Opinión

Cuando todo se desmorona

Mi vida es extraordinaria. Es decir, que está «fuera del orden o regla natural o común». Solo en esa categoría pueden enmarcarse situaciones como la que viví hace una semana en un hotel madrileño. Había quedado allí con Maruja Torres. Su último libro, Cuanta más gente se muere, más ganas de vivir tengo, llevaba ya más de tres meses en las librerías y me apetecía charlar con ella en un contexto más relajado, alejado de la frenética promoción que lleva a los autores a repetir cual papagayos las mismas respuestas a preguntas prácticamente idénticas. Maruja accedió con dos condiciones, que nos viéramos lejos de la calle de Serrano y en el bar de un hotel tranquilo. Cumplidas ambas, nos encontramos a la hora convenida, pasado el mediodía, y empezamos a conversar.

Estuvimos casi una hora. Repasamos su trayectoria, sus peripecias vitales, literarias y periodísticas, la evolución de un oficio que sigue adorando, la política nacional e internacional, y terminamos hablando de la muerte, la de los amigos y la suya propia, siempre digna. Así la defiende en el libro, donde además habla de la necesidad del suicidio asistido, permitido, por ejemplo, en Suiza, tan neutral en otros asuntos. «Eso de que hay que vivir cada día como si fuera el último, ese tópico, es una tontería. Imagínate, qué angustia. Tenemos que vivir cada día como si fuera el primero», me dijo al final, y remató: «Así que, nena, ahora tú y yo nos vamos a tomar una copita de champán y vamos a brindar por este primer día». Eso hicimos, compartimos palabras cómplices, las más dichosas de todas las intercambiadas, y bebimos con la certeza de que aquella era la primera copa del resto de nuestras vidas.
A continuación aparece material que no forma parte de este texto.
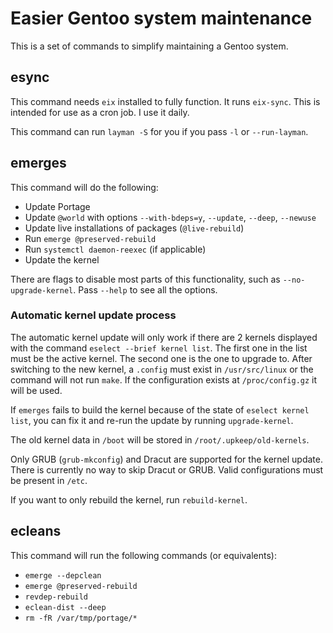 # Easier Gentoo system maintenance

This is a set of commands to simplify maintaining a Gentoo system.

## esync

This command needs `eix` installed to fully function. It runs `eix-sync`. This is intended for use as a cron job. I use it daily.

This command can run `layman -S` for you if you pass `-l` or `--run-layman`.

## emerges

This command will do the following:

* Update Portage
* Update `@world` with options `--with-bdeps=y`, `--update`, `--deep`, `--newuse`
* Update live installations of packages (`@live-rebuild`)
* Run `emerge @preserved-rebuild`
* Run `systemctl daemon-reexec` (if applicable)
* Update the kernel

There are flags to disable most parts of this functionality, such as `--no-upgrade-kernel`. Pass `--help` to see all the options.

### Automatic kernel update process

The automatic kernel update will only work if there are 2 kernels displayed with the command `eselect --brief kernel list`. The first one in the list must be the active kernel. The second one is the one to upgrade to. After switching to the new kernel, a `.config` must exist in `/usr/src/linux` or the command will not run `make`. If the configuration exists at `/proc/config.gz` it will be used.

If `emerges` fails to build the kernel because of the state of `eselect kernel list`, you can fix it and re-run the update by running `upgrade-kernel`.

The old kernel data in `/boot` will be stored in `/root/.upkeep/old-kernels`.

Only GRUB (`grub-mkconfig`) and Dracut are supported for the kernel update. There is currently no way to skip Dracut or GRUB. Valid configurations must be present in `/etc`.

If you want to only rebuild the kernel, run `rebuild-kernel`.

## ecleans

This command will run the following commands (or equivalents):

* `emerge --depclean`
* `emerge @preserved-rebuild`
* `revdep-rebuild`
* `eclean-dist --deep`
* `rm -fR /var/tmp/portage/*`
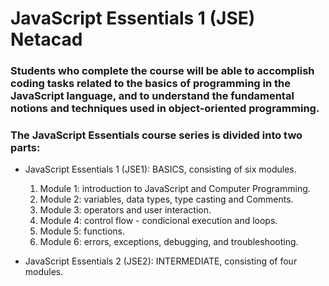 # JavaScript Essentials 1 (JSE) Netacad

### Students who complete the course will be able to accomplish coding tasks related to the basics of programming in the JavaScript language, and to understand the fundamental notions and techniques used in object-oriented programming.

### The JavaScript Essentials course series is divided into two parts:
- JavaScript Essentials 1 (JSE1): BASICS, consisting of six modules.
  1. Module 1: introduction to JavaScript and Computer Programming.
  2. Module 2: variables, data types, type casting and Comments.
  3. Module 3: operators and user interaction.
  4. Module 4: control flow - condicional execution and loops.
  5. Module 5: functions.
  6. Module 6: errors, exceptions, debugging, and troubleshooting.
 
- JavaScript Essentials 2 (JSE2): INTERMEDIATE, consisting of four modules.


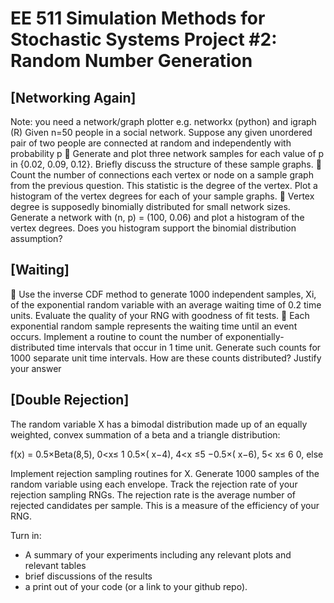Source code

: EE 511 Simulation Methods for Stochastic Systems Project #2: Random Number Generation
==========================================================================================

[Networking Again]
---------------------
Note: you need a network/graph plotter e.g. networkx (python) and igraph (R)
Given n=50 people in a social network. Suppose any given unordered pair of two people are
connected at random and independently with probability p
 Generate and plot three network samples for each value of p in {0.02, 0.09, 0.12}.
Briefly discuss the structure of these sample graphs.
 Count the number of connections each vertex or node on a sample graph from the
previous question. This statistic is the degree of the vertex. Plot a histogram of the
vertex degrees for each of your sample graphs.
 Vertex degree is supposedly binomially distributed for small network sizes.
Generate a network with (n, p) = (100, 0.06) and plot a histogram of the vertex
degrees. Does you histogram support the binomial distribution assumption?

[Waiting]
-----------
 Use the inverse CDF method to generate 1000 independent samples, Xi, of the exponential
random variable with an average waiting time of 0.2 time units. Evaluate the quality of your
RNG with goodness of fit tests.
 Each exponential random sample represents the waiting time until an event occurs. Implement a
routine to count the number of exponentially-distributed time intervals that occur in 1 time unit.
Generate such counts for 1000 separate unit time intervals. How are these counts distributed?
Justify your answer

[Double Rejection]
---------------------
The random variable X has a bimodal distribution made up of an equally weighted, convex summation of
a beta and a triangle distribution:

f(x) =   0.5×Beta(8,5),  0<x≤ 1
         0.5×( x−4),   4<x ≤5
         −0.5×( x−6),   5< x≤ 6
         0,  else

Implement rejection sampling routines for X. Generate 1000 samples of the random variable using each
envelope. Track the rejection rate of your rejection sampling RNGs. The rejection rate is the average
number of rejected candidates per sample. This is a measure of the efficiency of your RNG.


Turn in:
- A summary of your experiments including any relevant plots and relevant tables
- brief discussions of the results
- a print out of your code (or a link to your github repo).
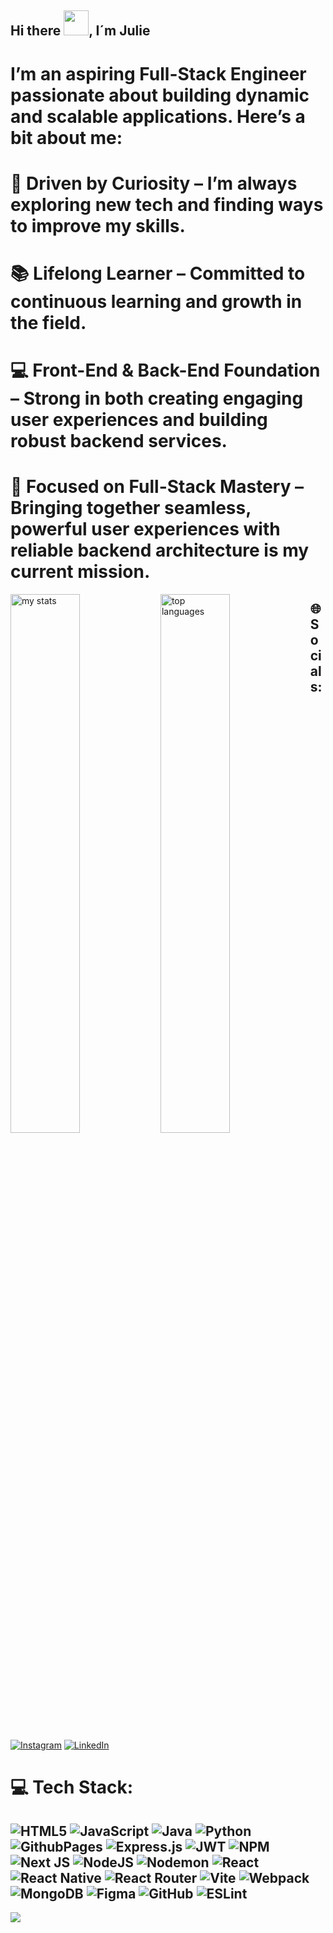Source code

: ## Hi there <img src="https://raw.githubusercontent.com/nixin72/nixin72/master/wave.gif" width="40px">, I´m Julie

# I’m an aspiring Full-Stack Engineer passionate about building dynamic and scalable applications. Here’s a bit about me:

# 🚀 Driven by Curiosity – I’m always exploring new tech and finding ways to improve my skills.
# 📚 Lifelong Learner – Committed to continuous learning and growth in the field.
# 💻 Front-End & Back-End Foundation – Strong in both creating engaging user experiences and building robust backend services.
# 🎯 Focused on Full-Stack Mastery – Bringing together seamless, powerful user experiences with reliable backend architecture is my current mission.

<img alt="my stats" align="left" width="47%" src="https://github-readme-stats.vercel.app/api?username=julihejt&show_icons=true"/>

<img alt="top languages" align="left" width="47%" src="https://github-readme-stats.vercel.app/api/top-langs/?username=julihejt&layout=donut"/>


## 🌐 Socials:
[![Instagram](https://img.shields.io/badge/Instagram-%23E4405F.svg?logo=Instagram&logoColor=white)](https://instagram.com/juliehejtmanek) [![LinkedIn](https://img.shields.io/badge/LinkedIn-%230077B5.svg?logo=linkedin&logoColor=white)](https://linkedin.com/in/juliehejtmanek) 

# 💻 Tech Stack:
![HTML5](https://img.shields.io/badge/html5-%23E34F26.svg?style=for-the-badge&logo=html5&logoColor=white) ![JavaScript](https://img.shields.io/badge/javascript-%23323330.svg?style=for-the-badge&logo=javascript&logoColor=%23F7DF1E) ![Java](https://img.shields.io/badge/java-%23ED8B00.svg?style=for-the-badge&logo=openjdk&logoColor=white) ![Python](https://img.shields.io/badge/python-3670A0?style=for-the-badge&logo=python&logoColor=ffdd54) ![GithubPages](https://img.shields.io/badge/github%20pages-121013?style=for-the-badge&logo=github&logoColor=white) ![Express.js](https://img.shields.io/badge/express.js-%23404d59.svg?style=for-the-badge&logo=express&logoColor=%2361DAFB) ![JWT](https://img.shields.io/badge/JWT-black?style=for-the-badge&logo=JSON%20web%20tokens) ![NPM](https://img.shields.io/badge/NPM-%23CB3837.svg?style=for-the-badge&logo=npm&logoColor=white) ![Next JS](https://img.shields.io/badge/Next-black?style=for-the-badge&logo=next.js&logoColor=white) ![NodeJS](https://img.shields.io/badge/node.js-6DA55F?style=for-the-badge&logo=node.js&logoColor=white) ![Nodemon](https://img.shields.io/badge/NODEMON-%23323330.svg?style=for-the-badge&logo=nodemon&logoColor=%BBDEAD) ![React](https://img.shields.io/badge/react-%2320232a.svg?style=for-the-badge&logo=react&logoColor=%2361DAFB) ![React Native](https://img.shields.io/badge/react_native-%2320232a.svg?style=for-the-badge&logo=react&logoColor=%2361DAFB) ![React Router](https://img.shields.io/badge/React_Router-CA4245?style=for-the-badge&logo=react-router&logoColor=white) ![Vite](https://img.shields.io/badge/vite-%23646CFF.svg?style=for-the-badge&logo=vite&logoColor=white) ![Webpack](https://img.shields.io/badge/webpack-%238DD6F9.svg?style=for-the-badge&logo=webpack&logoColor=black) ![MongoDB](https://img.shields.io/badge/MongoDB-%234ea94b.svg?style=for-the-badge&logo=mongodb&logoColor=white) ![Figma](https://img.shields.io/badge/figma-%23F24E1E.svg?style=for-the-badge&logo=figma&logoColor=white) ![GitHub](https://img.shields.io/badge/github-%23121011.svg?style=for-the-badge&logo=github&logoColor=white) ![ESLint](https://img.shields.io/badge/ESLint-4B3263?style=for-the-badge&logo=eslint&logoColor=white)
---
[![](https://visitcount.itsvg.in/api?id=julihejt&icon=0&color=5)](https://visitcount.itsvg.in)

<!-- Proudly created with GPRM ( https://gprm.itsvg.in ) -->

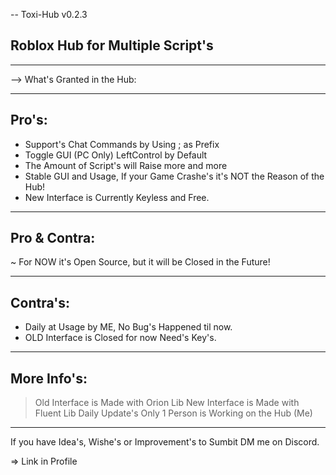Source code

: -- Toxi-Hub v0.2.3

## Roblox Hub for Multiple Script's

----------

--> What's Granted in the Hub:

----------

## Pro's:

+ Support's Chat Commands by Using ; as Prefix
+ Toggle GUI (PC Only) LeftControl by Default
+ The Amount of Script's will Raise more and more
+ Stable GUI and Usage, If your Game Crashe's it's NOT the Reason of the Hub!
+ New Interface is Currently Keyless and Free.

----------

## Pro & Contra:

~ For NOW it's Open Source, but it will be Closed in the Future!

----------

## Contra's:

- Daily at Usage by ME, No Bug's Happened til now.
- OLD Interface is Closed for now Need's Key's.

----------

## More Info's:

> Old Interface is Made with Orion Lib
> New Interface is Made with Fluent Lib
> Daily Update's
> Only 1 Person is Working on the Hub (Me)

----------

If you have Idea's, Wishe's or Improvement's to Sumbit DM me on Discord.

=> Link in Profile
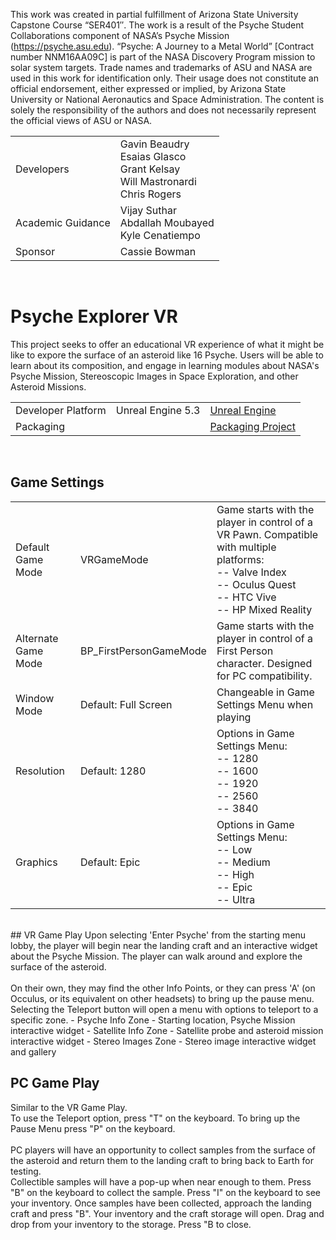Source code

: This work was created in partial fulfillment of Arizona State University Capstone Course “SER401″. The work is a result of the Psyche Student Collaborations component of NASA’s Psyche Mission (https://psyche.asu.edu). “Psyche: A Journey to a Metal World” [Contract number NNM16AA09C] is part of the NASA Discovery Program mission to solar system targets. Trade names and trademarks of ASU and NASA are used in this work for identification only. Their usage does not constitute an official endorsement, either expressed or implied, by Arizona State University or National Aeronautics and Space Administration. The content is solely the responsibility of the authors and does not necessarily represent the official views of ASU or NASA.

|||
|--|--|
|Developers|Gavin Beaudry<br>Esaias Glasco<br> Grant Kelsay<br>Will Mastronardi<br>Chris Rogers|
|Academic Guidance|Vijay Suthar<br>Abdallah Moubayed<br>Kyle Cenatiempo|
|Sponsor|Cassie Bowman|
<br>

# Psyche Explorer VR
This project seeks to offer an educational VR experience of what it might be like to expore the surface of an asteroid like 16 Psyche. Users will be able to learn about its composition, and engage in learning modules about NASA's Psyche Mission, Stereoscopic Images in Space Exploration, and other Asteroid Missions.

||||
|---|---|---|
|Developer Platform|Unreal Engine 5.3|[Unreal Engine](https://www.unrealengine.com/en-US/download)|
|Packaging||[Packaging Project](https://dev.epicgames.com/documentation/en-us/unreal-engine/packaging-unreal-engine-projects?application_version=5.3)|
<br>

## Game Settings
||||
|---|---|---|
|Default Game Mode|VRGameMode|Game starts with the player in control of a VR Pawn. Compatible with multiple platforms:<br>-- Valve Index<br>-- Oculus Quest<br>-- HTC Vive<br>-- HP Mixed Reality|
|Alternate Game Mode|BP_FirstPersonGameMode|Game starts with the player in control of a First Person character. Designed for PC compatibility.|
|Window Mode| Default: Full Screen| Changeable in Game Settings Menu when playing|
|Resolution| Default: 1280| Options in Game Settings Menu:<br>-- 1280<br>-- 1600<br>-- 1920<br>-- 2560<br>-- 3840|
Graphics|Default: Epic|Options in Game Settings Menu:<br>-- Low<br>-- Medium<br>-- High<br>-- Epic<br>-- Ultra|
<br>
## VR Game Play
Upon selecting 'Enter Psyche' from the starting menu lobby, the player will begin near the landing craft and an interactive widget about the Psyche Mission. The player can walk around and explore the surface of the asteroid.<br><br>On their own, they may find the other Info Points, or they can press 'A' (on Occulus, or its equivalent on other headsets) to bring up the pause menu. Selecting the Teleport button will open a menu with options to teleport to a specific zone.
- Psyche Info Zone
  - Starting location, Psyche Mission interactive widget
- Satellite Info Zone
    - Satellite probe and asteroid mission interactive widget
- Stereo Images Zone
    - Stereo image interactive widget and gallery

<br>

## PC Game Play
Similar to the VR Game Play.<br>
To use the Teleport option, press "T" on the keyboard. To bring up the Pause Menu press "P" on the keyboard.<br>
<br>
PC players will have an opportunity to collect samples from the surface of the asteroid and return them to the landing craft to bring back to Earth for testing. <br>
Collectible samples will have a pop-up when near enough to them. Press "B" on the keyboard to collect the sample. Press "I" on the keyboard to see your inventory. Once samples have been collected, approach the landing craft and press "B". Your inventory and the craft storage will open. Drag and drop from your inventory to the storage. Press "B to close.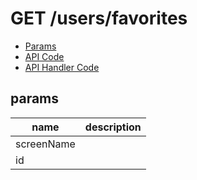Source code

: # GET /users/favorites


- [Params](#params)
- [API Code](/src/endpoints/users/favorites.js)
- [API Handler Code](/src/handlers/web/users/favorites.js)

## params


name|description
---|---
screenName|
id|
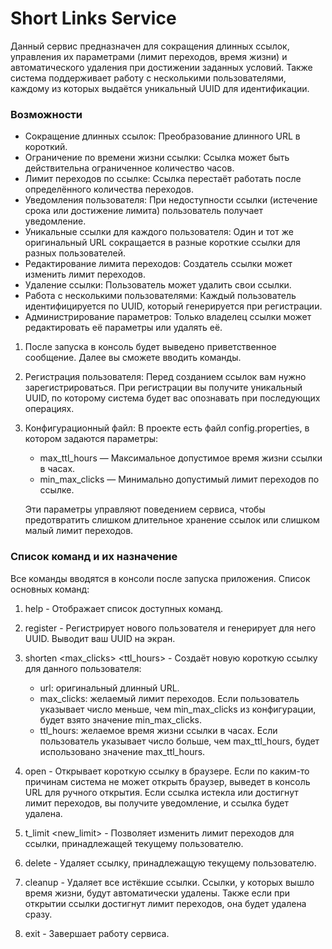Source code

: # Short Links Service

Данный сервис предназначен для сокращения длинных ссылок, управления их параметрами (лимит переходов, время жизни)
и автоматического удаления при достижении заданных условий. Также система поддерживает работу с несколькими 
пользователями, каждому из которых выдаётся уникальный UUID для идентификации.

### Возможности
- Сокращение длинных ссылок: Преобразование длинного URL в короткий.
- Ограничение по времени жизни ссылки: Ссылка может быть действительна ограниченное количество часов.
- Лимит переходов по ссылке: Ссылка перестаёт работать после определённого количества переходов.
- Уведомления пользователя: При недоступности ссылки (истечение срока или достижение лимита) пользователь получает уведомление.
- Уникальные ссылки для каждого пользователя: Один и тот же оригинальный URL сокращается в разные короткие ссылки для разных пользователей.
- Редактирование лимита переходов: Создатель ссылки может изменить лимит переходов.
- Удаление ссылки: Пользователь может удалить свои ссылки.
- Работа с несколькими пользователями: Каждый пользователь идентифицируется по UUID, который генерируется при регистрации.
- Администрирование параметров: Только владелец ссылки может редактировать её параметры или удалять её.


1. После запуска в консоль будет выведено приветственное сообщение. Далее вы сможете вводить команды.
2. Регистрация пользователя: Перед созданием ссылок вам нужно зарегистрироваться. При регистрации вы получите уникальный UUID, по которому система будет вас опознавать при последующих операциях.
3. Конфигурационный файл:
В проекте есть файл config.properties, в котором задаются параметры:
   - max_ttl_hours — Максимальное допустимое время жизни ссылки в часах. 
   - min_max_clicks — Минимально допустимый лимит переходов по ссылке.
    
   Эти параметры управляют поведением сервиса, чтобы предотвратить слишком длительное хранение ссылок
   или слишком малый лимит переходов.

### Список команд и их назначение

Все команды вводятся в консоли после запуска приложения. Список основных команд:
1. help - Отображает список доступных команд.
2. register - Регистрирует нового пользователя и генерирует для него UUID. Выводит ваш UUID на экран.
3. shorten <url> <max_clicks> <ttl_hours> - Создаёт новую короткую ссылку для данного пользователя:
   - url: оригинальный длинный URL.
   - max_clicks: желаемый лимит переходов. Если пользователь указывает число меньше, чем min_max_clicks
   из конфигурации, будет взято значение min_max_clicks.
   - ttl_hours: желаемое время жизни ссылки в часах. Если пользователь указывает число больше, чем max_ttl_hours, 
   будет использовано значение max_ttl_hours.

4. open <shortUrl> - Открывает короткую ссылку в браузере. Если по каким-то причинам система не может открыть браузер, 
выведет в консоль URL для ручного открытия.
Если ссылка истекла или достигнут лимит переходов, вы получите уведомление, и ссылка будет удалена.

5. t_limit <shortUrl> <new_limit> - Позволяет изменить лимит переходов для ссылки, принадлежащей текущему 
пользователю.

6. delete <shortUrl> - Удаляет ссылку, принадлежащую текущему пользователю.

7. cleanup - Удаляет все истёкшие ссылки. Ссылки, у которых вышло время жизни, будут автоматически удалены. 
Также если при открытии ссылки достигнут лимит переходов, она будет удалена сразу.

8. exit - Завершает работу сервиса.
Cuando la vi alejarse en el taxi, todavía pletórica de burbujas, no fui consciente de lo extraordinario de la vivencia que me había regalado. Seguí adelante, igual que la canción de Standstill, «me voy a inventar un plan para escapar hacia delante», agobiada con los compromisos, las fechas de entrega, las gestiones, tantos problemas pendientes de solución. Me di cuenta esa noche, mientras leía a Joan Didion. Vuelvo a ella cada vez que siento que estoy a punto de derrumbarme. Como el poema de Yeats, «Dando vueltas y vueltas en la espiral creciente / no puede ya el halcón oír al halconero; / todo se desmorona; el centro cede; / la anarquía se abate sobre el mundo, y por doquier / se anega el ritual de la inocencia; / los mejores están sin convicción, y los peores / llenos de apasionada intensidad». En su ensayo El álbum blanco, Didion cuenta que con 33 años tuvo que buscar ayuda psiquiátrica poco después de sufrir un ataque de vértigo y náuseas y poco antes ser elegida Mujer del Año por Los Ángeles Times. «Parece tener la profunda convicción de que todo esfuerzo humano está condenado al fracaso, un convencimiento que parece hundirla todavía más en un retraimiento dependiente y pasivo», concluía su informe psiquiátrico. Tuve que cerrar el libro. Esa paciente, la Didion de 1968, era yo. Entonces me acordé de Maruja, su vitalismo, tan realista, y valoré el momento vivido con ella, mi vida, extraordinaria.